Tag Archives: OpenMP

Clang may be a better choice than gcc in developing OpenMP program

Published / by nanxiao / Leave a Comment

As referred in The first gcc bug I ever meet, I upgraded gcc to the newest 7.1.0 version to conquer building OpenMP errors. But unfortunately, when using taskloop clause, weird issue happened again. My application utilizes HElib, and I just added following statement in a source file:

#pragma omp taskloop

Then the strange link error reported:

In function `EncryptedArray::EncryptedArray(EncryptedArray const&)':
/root/Project/../../HElib/src/EncryptedArray.h:539: undefined reference to `cloned_ptr<EncryptedArrayBase, deep_clone<EncryptedArrayBase> >::cloned_ptr(cloned_ptr<EncryptedArrayBase, deep_clone<EncryptedArrayBase> > const&)'
collect2: error: ld returned 1 exit status

I tried to debug it, nevertheless, nothing valuable was found.
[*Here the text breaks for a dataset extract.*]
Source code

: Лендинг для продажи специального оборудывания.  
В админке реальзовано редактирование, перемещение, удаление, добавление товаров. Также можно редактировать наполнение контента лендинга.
So I attempted to use clang. Install it on ArchLinux like this:

# pacman -S clang
resolving dependencies...
looking for conflicting packages...

Packages (2) llvm-libs-4.0.0-3  clang-4.0.0-3

Total Download Size:53.24 MiB
Total Installed Size:  275.24 MiB

:: Proceed with installation? [Y/n] y
......
checking available disk space  [#########################################] 100%
:: Processing package changes...
(1/2) installing llvm-libs   [#########################################] 100%
(2/2) installing clang   [#########################################] 100%
Optional dependencies for clang
openmp: OpenMP support in clang with -fopenmp
python2: for scan-view and git-clang-format [installed]
:: Running post-transaction hooks...
(1/1) Arming ConditionNeedsUpdate...

Unlike gcc, to enable OpenMP feature in clang, we need to install an additional openmp package:

# pacman -S openmp

Write a simple program:

# cat parallel.cpp
#include <stdio.h>
#include <omp.h>

int main(void) {
    omp_set_num_threads(5);

    #pragma omp parallel for
    for (int i = 0; i < 5; i++) {

        #pragma omp taskloop
        for (int j = 0; j < 3; j++) {
            printf("%d\n", omp_get_thread_num());
        }

    }   
}

Compile and run it:

# clang++ -fopenmp parallel.cpp
# ./a.out
0
0
0
0
0
1
1
2
4
4
4
4
3
0
1

Clang OpenMP works as I expected. Build my project again, no eccentric errors! Work like a charm!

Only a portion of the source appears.